Several car bombs have exploded in and near Baghdad, killing at least 10 people and wounding many more. The blasts come as Iraqis are still coming to grips with news of Saddam Hussein's capture, and they indicate that the resistance to the U.S.-led occupation is far from over.
Car bombs exploded outside two police stations early Monday, a day after news broke that coalition forces had captured Saddam Hussein. The deadliest blast went off in the town of Husseiniyah, about 18 kilometers north of Baghdad. It left a meter-deep crater in the ground outside the police station and killed a number of the officers stationed there.
The other bomb exploded in the Amiriyah neighborhood in western Baghdad, outside the Iraqi police bureau of criminal investigations.

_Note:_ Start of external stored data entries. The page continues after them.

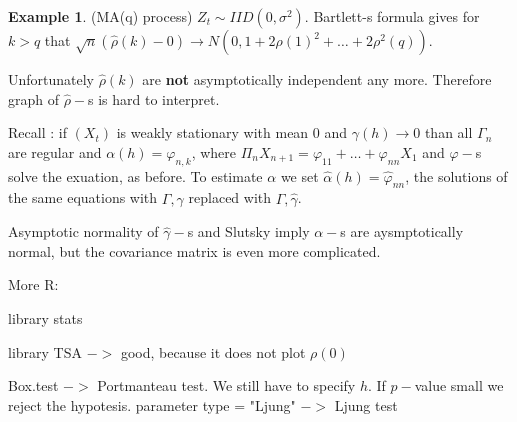 \documentclass[12pt,a4paper]{amsart}
\theoremstyle{definition} %
\newtheorem{example}[defn]{Example}
\theoremstyle{plain} %
\begin{document}
\begin{example} (MA(q) process)
$Z_t \sim IID(0, \sigma^2)$. Bartlett-s formula gives for $k > q$ that 
$\sqrt{n} (\hat{\rho}(k) - 0) \rightarrow N(0, 1 + 2\rho(1)^2 + \dots + 2\rho^2(q))$.

Unfortunately $\hat{\rho}(k)$ are {\bf not} asymptotically independent any more. Therefore graph of $\hat{\rho}-$s is hard to interpret.
\end{example}

Recall : if $(X_t)$ is weakly stationary with mean $0$ and $\gamma(h) \rightarrow 0$ than all $\Gamma_n$ are regular and 
$\alpha(h) = \varphi_{n,k}$, where $\Pi_{n} X_{n+1} = \varphi_{11} + \dots + \varphi_{n n}X_1$ and $\varphi -$s solve the exuation, as before.
To estimate $\alpha$ we set $\hat{\alpha}(h) = \hat{\varphi}_{nn}$, the solutions of the same equations with $\Gamma, \gamma$ replaced with $\hat{\Gamma}, \hat{\gamma}$. 

Asymptotic normality of $\hat{\gamma}-$s and Slutsky imply $\alpha -$s are aysmptotically normal, but the covariance matrix is even more complicated.  

\vskip1cm

More R:

library stats

library TSA $->$ good, because it does not plot $\rho(0)$

Box.test $->$ Portmanteau test. We still have to specify $h$. If $p-$value small we reject the hypotesis.
parameter type = "Ljung" $->$ Ljung test
\end{document}
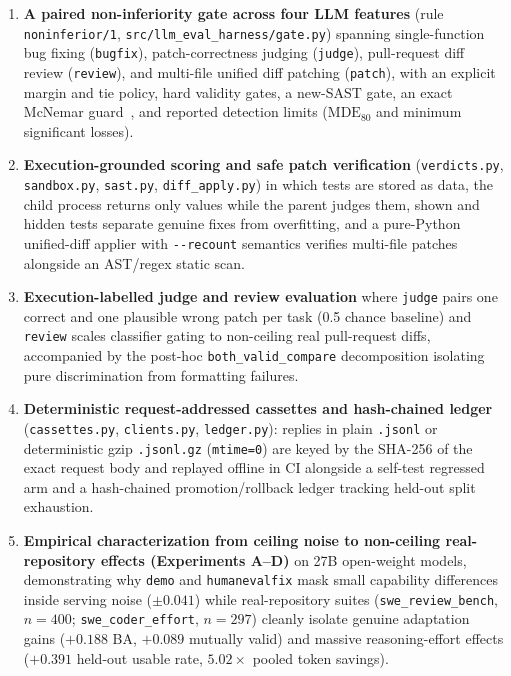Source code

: \documentclass[conference]{IEEEtran}
\begin{document}
\begin{enumerate}
\item \textbf{A paired non-inferiority gate across four LLM features} (rule \texttt{noninferior/\allowbreak{}1}, \texttt{src/\allowbreak{}llm\_\allowbreak{}eval\_\allowbreak{}harness/\allowbreak{}gate.\allowbreak{}py}) spanning single-function bug fixing (\texttt{bugfix}), patch-correctness judging (\texttt{judge}), pull-request diff review (\texttt{review}), and multi-file unified diff patching (\texttt{patch}), with an explicit margin and tie policy, hard validity gates, a new-SAST gate, an exact McNemar guard~\cite{mcnemar1947}, and reported detection limits ($\mathrm{MDE}_{80}$ and minimum significant losses).
\item \textbf{Execution-grounded scoring and safe patch verification} (\texttt{verdicts.\allowbreak{}py}, \texttt{sandbox.\allowbreak{}py}, \texttt{sast.\allowbreak{}py}, \texttt{diff\_\allowbreak{}apply.\allowbreak{}py}) in which tests are stored as data, the child process returns only values while the parent judges them, shown and hidden tests separate genuine fixes from overfitting, and a pure-Python unified-diff applier with \texttt{-{}-{}recount} semantics verifies multi-file patches alongside an AST/regex static scan.
\item \textbf{Execution-labelled judge and review evaluation} where \texttt{judge} pairs one correct and one plausible wrong patch per task (0.5 chance baseline) and \texttt{review} scales classifier gating to non-ceiling real pull-request diffs, accompanied by the post-hoc \texttt{both\_\allowbreak{}valid\_\allowbreak{}compare} decomposition isolating pure discrimination from formatting failures.
\item \textbf{Deterministic request-addressed cassettes and hash-chained ledger} (\texttt{cassettes.\allowbreak{}py}, \texttt{clients.\allowbreak{}py}, \texttt{ledger.\allowbreak{}py}): replies in plain \texttt{.jsonl} or deterministic gzip \texttt{.jsonl.gz} (\texttt{mtime=0}) are keyed by the SHA-256 of the exact request body and replayed offline in CI alongside a self-test regressed arm and a hash-chained promotion/rollback ledger tracking held-out split exhaustion.
\item \textbf{Empirical characterization from ceiling noise to non-ceiling real-repository effects (Experiments A--D)} on 27B open-weight models, demonstrating why \texttt{demo} and \texttt{humanevalfix} mask small capability differences inside serving noise ($\pm 0.041$) while real-repository suites (\texttt{swe\_\allowbreak{}review\_\allowbreak{}bench}, $n=400$; \texttt{swe\_\allowbreak{}coder\_\allowbreak{}effort}, $n=297$) cleanly isolate genuine adaptation gains ($+0.188$ BA, $+0.089$ mutually valid) and massive reasoning-effort effects ($+0.391$ held-out usable rate, $5.02\times$ pooled token savings).

\end{enumerate}
\end{document}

Iraqi police found a third car bomb outside the same Amiriyah police station, but demolition experts managed to defuse it before it exploded.
Sergeant Luay Abdul Hamid of the Iraqi civil defense force was about 400 meters away from the first Amiriyah bomb when it went off. Sergeant Hamid says we heard the explosion and then ran to help the wounded police officers. It was a suicide bombing. He says the first car exploded, and the second arrived a few minutes later but did not blow up.
Witnesses say the driver of the second car ran away from the explosive-packed vehicle after police and U.S. soldiers opened fire on him. He returned fire and ran into a nearby building. U.S. troops in tanks have sealed off the area around the police station with razor wire.
Iraqi people and coalition officials alike had feared an immediate upsurge in violence following the arrest of Saddam, and the sudden wave of attacks indicates those fears are being realized.
The coalition believes remnants of Saddam's regime have spearheaded many of the attacks. But military officials also say there are some foreign elements at work in Iraq, trying to undermine the coalition's efforts to stabilize the country.